This is the mail archive of the
libc-alpha@sourceware.org
mailing list for the glibc project.
Re: [PATCH v2] x86-64: Optimize strcmp/wcscmp with AVX2
On Fri, 1 Jun 2018, Leonardo Sandoval wrote:
> this is partially true for AVX2 FMA and AVX512. What I am proposing
> contains none of the latter instructions, just AVX2 without FMA
> instructions.
This would address my concern (if true for all CPUs), but ...

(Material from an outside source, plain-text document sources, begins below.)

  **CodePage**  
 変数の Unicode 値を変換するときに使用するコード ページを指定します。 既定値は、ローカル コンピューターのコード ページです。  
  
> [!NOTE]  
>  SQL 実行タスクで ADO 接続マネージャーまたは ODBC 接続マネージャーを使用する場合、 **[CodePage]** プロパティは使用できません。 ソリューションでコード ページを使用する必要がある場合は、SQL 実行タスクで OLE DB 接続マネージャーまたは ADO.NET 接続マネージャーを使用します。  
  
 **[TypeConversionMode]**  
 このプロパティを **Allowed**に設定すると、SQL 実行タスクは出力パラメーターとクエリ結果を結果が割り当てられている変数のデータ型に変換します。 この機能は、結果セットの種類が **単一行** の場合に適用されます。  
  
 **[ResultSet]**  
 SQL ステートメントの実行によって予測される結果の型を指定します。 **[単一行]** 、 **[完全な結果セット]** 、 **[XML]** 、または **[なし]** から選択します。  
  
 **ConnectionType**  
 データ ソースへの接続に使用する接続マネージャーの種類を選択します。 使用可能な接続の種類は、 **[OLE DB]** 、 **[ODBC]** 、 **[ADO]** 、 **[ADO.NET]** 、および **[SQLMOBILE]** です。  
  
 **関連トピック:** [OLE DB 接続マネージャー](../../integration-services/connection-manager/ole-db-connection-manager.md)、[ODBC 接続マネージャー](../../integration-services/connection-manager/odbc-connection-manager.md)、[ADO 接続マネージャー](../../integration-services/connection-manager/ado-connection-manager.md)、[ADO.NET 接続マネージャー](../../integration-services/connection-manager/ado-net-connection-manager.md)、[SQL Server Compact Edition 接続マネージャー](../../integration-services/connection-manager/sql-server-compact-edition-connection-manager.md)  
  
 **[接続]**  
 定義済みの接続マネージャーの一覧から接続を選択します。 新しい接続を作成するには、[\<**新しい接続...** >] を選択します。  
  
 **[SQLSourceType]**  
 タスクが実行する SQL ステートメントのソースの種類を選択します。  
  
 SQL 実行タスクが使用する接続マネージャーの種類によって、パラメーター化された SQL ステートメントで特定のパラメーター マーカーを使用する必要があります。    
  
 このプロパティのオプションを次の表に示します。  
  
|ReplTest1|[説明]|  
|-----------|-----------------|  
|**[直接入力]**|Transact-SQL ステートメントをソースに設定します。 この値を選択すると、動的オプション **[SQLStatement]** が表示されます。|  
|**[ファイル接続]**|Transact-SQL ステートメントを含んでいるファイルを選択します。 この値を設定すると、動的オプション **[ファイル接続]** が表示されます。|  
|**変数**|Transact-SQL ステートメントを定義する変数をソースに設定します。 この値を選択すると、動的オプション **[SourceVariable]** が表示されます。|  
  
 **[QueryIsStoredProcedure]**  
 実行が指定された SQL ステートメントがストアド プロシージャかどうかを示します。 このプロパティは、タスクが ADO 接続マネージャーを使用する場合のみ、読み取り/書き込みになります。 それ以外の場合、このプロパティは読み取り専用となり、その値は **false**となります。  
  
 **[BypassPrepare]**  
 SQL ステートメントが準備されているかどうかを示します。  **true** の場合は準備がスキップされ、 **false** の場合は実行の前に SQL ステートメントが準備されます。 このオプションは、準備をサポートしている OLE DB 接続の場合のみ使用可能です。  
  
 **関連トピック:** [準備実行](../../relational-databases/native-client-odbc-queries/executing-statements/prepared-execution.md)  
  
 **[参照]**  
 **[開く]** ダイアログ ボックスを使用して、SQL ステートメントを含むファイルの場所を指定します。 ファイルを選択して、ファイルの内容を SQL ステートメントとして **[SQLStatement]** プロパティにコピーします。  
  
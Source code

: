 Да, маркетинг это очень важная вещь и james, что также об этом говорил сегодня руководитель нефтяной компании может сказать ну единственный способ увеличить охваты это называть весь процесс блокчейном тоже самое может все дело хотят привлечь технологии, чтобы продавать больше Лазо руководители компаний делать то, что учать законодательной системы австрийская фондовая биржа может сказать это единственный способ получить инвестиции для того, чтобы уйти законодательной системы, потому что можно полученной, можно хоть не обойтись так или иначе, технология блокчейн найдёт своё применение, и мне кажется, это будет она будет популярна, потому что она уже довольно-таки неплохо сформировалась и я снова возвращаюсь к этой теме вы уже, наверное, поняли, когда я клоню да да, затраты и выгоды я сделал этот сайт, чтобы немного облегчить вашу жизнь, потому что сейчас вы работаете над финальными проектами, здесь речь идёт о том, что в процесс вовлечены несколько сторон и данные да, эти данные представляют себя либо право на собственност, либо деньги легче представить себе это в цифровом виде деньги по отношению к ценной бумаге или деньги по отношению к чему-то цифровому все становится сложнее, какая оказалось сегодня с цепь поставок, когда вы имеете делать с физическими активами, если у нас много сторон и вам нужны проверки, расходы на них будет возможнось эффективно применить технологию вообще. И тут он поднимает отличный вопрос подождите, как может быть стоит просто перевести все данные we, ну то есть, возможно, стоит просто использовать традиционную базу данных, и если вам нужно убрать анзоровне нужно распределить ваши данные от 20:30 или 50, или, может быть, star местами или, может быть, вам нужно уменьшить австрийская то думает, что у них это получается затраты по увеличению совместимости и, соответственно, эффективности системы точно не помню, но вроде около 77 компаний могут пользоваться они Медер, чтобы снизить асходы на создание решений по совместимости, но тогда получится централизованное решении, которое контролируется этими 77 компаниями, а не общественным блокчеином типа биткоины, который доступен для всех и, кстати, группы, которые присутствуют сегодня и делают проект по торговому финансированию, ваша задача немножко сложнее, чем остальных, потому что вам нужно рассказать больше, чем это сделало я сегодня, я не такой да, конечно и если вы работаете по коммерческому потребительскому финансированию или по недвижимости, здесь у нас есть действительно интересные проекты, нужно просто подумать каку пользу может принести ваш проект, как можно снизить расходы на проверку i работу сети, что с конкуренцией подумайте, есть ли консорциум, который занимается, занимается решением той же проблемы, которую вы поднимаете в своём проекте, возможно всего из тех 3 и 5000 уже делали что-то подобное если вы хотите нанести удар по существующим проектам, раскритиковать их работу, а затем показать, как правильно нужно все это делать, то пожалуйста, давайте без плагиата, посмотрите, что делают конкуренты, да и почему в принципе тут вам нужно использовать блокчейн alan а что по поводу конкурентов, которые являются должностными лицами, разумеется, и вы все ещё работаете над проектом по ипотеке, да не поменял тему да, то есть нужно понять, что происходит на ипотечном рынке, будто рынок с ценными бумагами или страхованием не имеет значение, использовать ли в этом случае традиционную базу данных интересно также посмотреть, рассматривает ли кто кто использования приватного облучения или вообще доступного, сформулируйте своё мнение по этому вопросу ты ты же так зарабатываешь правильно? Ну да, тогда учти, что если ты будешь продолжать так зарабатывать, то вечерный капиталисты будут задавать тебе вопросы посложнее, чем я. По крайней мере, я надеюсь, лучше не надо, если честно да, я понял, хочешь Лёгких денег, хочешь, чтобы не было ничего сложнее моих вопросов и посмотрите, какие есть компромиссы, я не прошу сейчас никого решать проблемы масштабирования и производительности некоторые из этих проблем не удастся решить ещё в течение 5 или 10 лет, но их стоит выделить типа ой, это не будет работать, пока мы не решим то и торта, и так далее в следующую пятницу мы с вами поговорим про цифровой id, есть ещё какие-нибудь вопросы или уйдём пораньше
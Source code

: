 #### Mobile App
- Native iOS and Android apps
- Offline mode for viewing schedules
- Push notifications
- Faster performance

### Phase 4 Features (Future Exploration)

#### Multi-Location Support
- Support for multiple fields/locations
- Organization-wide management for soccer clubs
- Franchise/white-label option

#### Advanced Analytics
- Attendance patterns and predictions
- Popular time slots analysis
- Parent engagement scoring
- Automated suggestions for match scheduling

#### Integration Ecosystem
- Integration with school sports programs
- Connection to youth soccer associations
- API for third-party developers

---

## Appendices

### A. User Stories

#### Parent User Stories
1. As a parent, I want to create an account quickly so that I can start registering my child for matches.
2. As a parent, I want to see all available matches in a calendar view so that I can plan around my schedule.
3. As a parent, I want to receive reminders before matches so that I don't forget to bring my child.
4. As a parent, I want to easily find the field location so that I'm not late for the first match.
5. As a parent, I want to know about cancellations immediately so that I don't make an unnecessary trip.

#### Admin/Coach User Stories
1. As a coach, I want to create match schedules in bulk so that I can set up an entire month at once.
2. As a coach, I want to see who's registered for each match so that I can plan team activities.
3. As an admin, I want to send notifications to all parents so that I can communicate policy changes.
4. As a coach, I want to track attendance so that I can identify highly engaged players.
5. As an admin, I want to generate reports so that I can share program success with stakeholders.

> In the other hand, some microbenchmarks were done to see the benefit of
> this effort, which is resumed on the commit description but the
> complete picture is here
this does not. The whole point was that frequency behavior means the
slowdown on programs making *occasional* calls to strcmp will not be
captured by microbenchmarks. What good is saving dozens of cycles on
strcmp calls if the remaining program is slowed down by 5%?
I was missing that AVX frequency limits kick in only if "heavy" operations
are used -- on recent generations. I'm not sure that's true for older, e.g.
Haswell, generations. Intel's white paper explaining Haswell AVX clocks
makes no distinction of "light" vs. "heavy" operations:
https://www.intel.com/content/dam/www/public/us/en/documents/white-papers/performance-xeon-e5-v3-advanced-vector-extensions-paper.pdf
Can you please clarify further?
Alexander